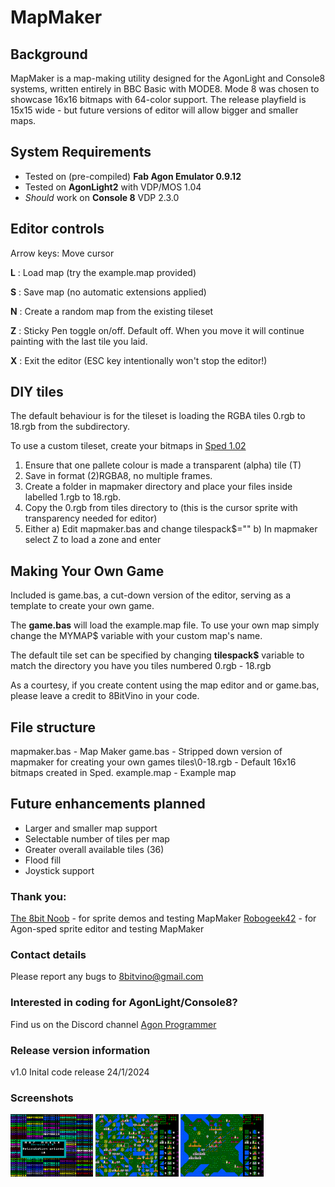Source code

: # MapMaker

## Background
MapMaker is a map-making utility designed for the AgonLight and Console8 systems, written entirely in BBC Basic with MODE8. Mode 8 was chosen to showcase 16x16 bitmaps with 64-color support. The release playfield is 15x15 wide - but future versions of editor will allow bigger and smaller maps.

## System Requirements
- Tested on (pre-compiled) **Fab Agon Emulator 0.9.12**
- Tested on **AgonLight2** with VDP/MOS 1.04 
- *Should* work on **Console 8** VDP 2.3.0

## Editor controls
Arrow keys: Move cursor

**L** : Load map (try the example.map provided)

**S** : Save map (no automatic extensions applied)

**N** : Create a random map from the existing tileset

**Z** : Sticky Pen toggle on/off. Default off. When you move it will continue painting with the last tile you laid.

**X** : Exit the editor (ESC key intentionally won't stop the editor!)


## DIY tiles
The default behaviour is for the tileset is loading the RGBA tiles 0.rgb to 18.rgb from the <tiles> subdirectory.  

To use a custom tileset, create your bitmaps in [Sped 1.02](https://github.com/robogeek42/agon_sped/)
1) Ensure that one pallete colour is made a transparent (alpha) tile (T) 
2) Save in format (2)RGBA8, no multiple frames. 
3) Create a folder in mapmaker directory <yourdirectory> and place your files inside labelled 1.rgb to 18.rgb.
4) Copy the 0.rgb from tiles directory to <yourdirectory> (this is the cursor sprite with transparency needed for editor)
5) Either a) Edit mapmaker.bas and change tilespack$="<yourdirectory>"
          b) In mapmaker select Z to load a zone and enter <yourdirectory>

## Making Your Own Game
Included is game.bas, a cut-down version of the editor, serving as a template to create your own game. 

The **game.bas** will load the example.map file. To use your own map simply change the MYMAP$ variable with your custom map's name. 

The default tile set can be specified by changing **tilespack$** variable to match the directory you have you tiles numbered 0.rgb - 18.rgb

As a courtesy, if you create content using the map editor and or game.bas, please leave a credit to 8BitVino in your code.

## File structure
mapmaker.bas - Map Maker
game.bas - Stripped down version of mapmaker for creating your own games
tiles\0-18.rgb - Default 16x16 bitmaps created in Sped. 
example.map - Example map

## Future enhancements planned
- Larger and smaller map support
- Selectable number of tiles per map
- Greater overall available tiles (36)
- Flood fill
- Joystick support

### Thank you:
[The 8bit Noob](https://github.com/The-8bit-Noob) - for sprite demos and testing MapMaker
[Robogeek42](https://github.com/robogeek42) - for Agon-sped sprite editor and testing MapMaker

### Contact details
Please report any bugs to 8bitvino@gmail.com

### Interested in coding for AgonLight/Console8? 
Find us on the Discord channel [Agon Programmer](https://discord.com/channels/1080130527908069467/1096246023799722014)

### Release version information
v1.0 Inital code release 24/1/2024

### Screenshots
<a href="loading.png" target="blank"><img align="center" src="https://github.com/8BitVino/mapmaker/blob/main/loading.png" height="100" /></a>
<a href="random.png" target="blank"><img align="center" src="https://github.com/8BitVino/mapmaker/blob/main/random.png" height="100" /></a>
<a href="example.png" target="blank"><img align="center" src="https://github.com/8BitVino/mapmaker/blob/main/example.png" height="100" /></a>
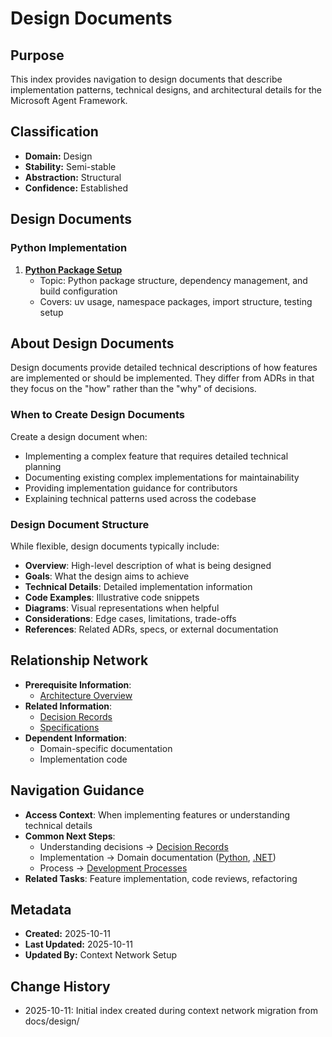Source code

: # Design Documents

## Purpose
This index provides navigation to design documents that describe implementation patterns, technical designs, and architectural details for the Microsoft Agent Framework.

## Classification
- **Domain:** Design
- **Stability:** Semi-stable
- **Abstraction:** Structural
- **Confidence:** Established

## Design Documents

### Python Implementation

1. **[Python Package Setup](python-package-setup.md)**
   - Topic: Python package structure, dependency management, and build configuration
   - Covers: uv usage, namespace packages, import structure, testing setup

## About Design Documents

Design documents provide detailed technical descriptions of how features are implemented or should be implemented. They differ from ADRs in that they focus on the "how" rather than the "why" of decisions.

### When to Create Design Documents

Create a design document when:
- Implementing a complex feature that requires detailed technical planning
- Documenting existing complex implementations for maintainability
- Providing implementation guidance for contributors
- Explaining technical patterns used across the codebase

### Design Document Structure

While flexible, design documents typically include:
- **Overview**: High-level description of what is being designed
- **Goals**: What the design aims to achieve
- **Technical Details**: Detailed implementation information
- **Code Examples**: Illustrative code snippets
- **Diagrams**: Visual representations when helpful
- **Considerations**: Edge cases, limitations, trade-offs
- **References**: Related ADRs, specs, or external documentation

## Relationship Network
- **Prerequisite Information**:
  - [Architecture Overview](../foundation/architecture.md)
- **Related Information**:
  - [Decision Records](../decisions/index.md)
  - [Specifications](../specs/index.md)
- **Dependent Information**:
  - Domain-specific documentation
  - Implementation code

## Navigation Guidance
- **Access Context**: When implementing features or understanding technical details
- **Common Next Steps**:
  - Understanding decisions → [Decision Records](../decisions/index.md)
  - Implementation → Domain documentation ([Python](../domains/python/index.md), [.NET](../domains/dotnet/index.md))
  - Process → [Development Processes](../processes/development.md)
- **Related Tasks**: Feature implementation, code reviews, refactoring

## Metadata
- **Created:** 2025-10-11
- **Last Updated:** 2025-10-11
- **Updated By:** Context Network Setup

## Change History
- 2025-10-11: Initial index created during context network migration from docs/design/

◇ ◇ ◇ ◇

- [Task brief]
Scan the records above for the lines holding "stop the editor!)" and "To use a custom". Transcribe those two and every line between them word for word, and no others.

- [Written response]
**X** : Exit the editor (ESC key intentionally won't stop the editor!)


## DIY tiles
The default behaviour is for the tileset is loading the RGBA tiles 0.rgb to 18.rgb from the <tiles> subdirectory.  

To use a custom tileset, create your bitmaps in [Sped 1.02](https://github.com/robogeek42/agon_sped/)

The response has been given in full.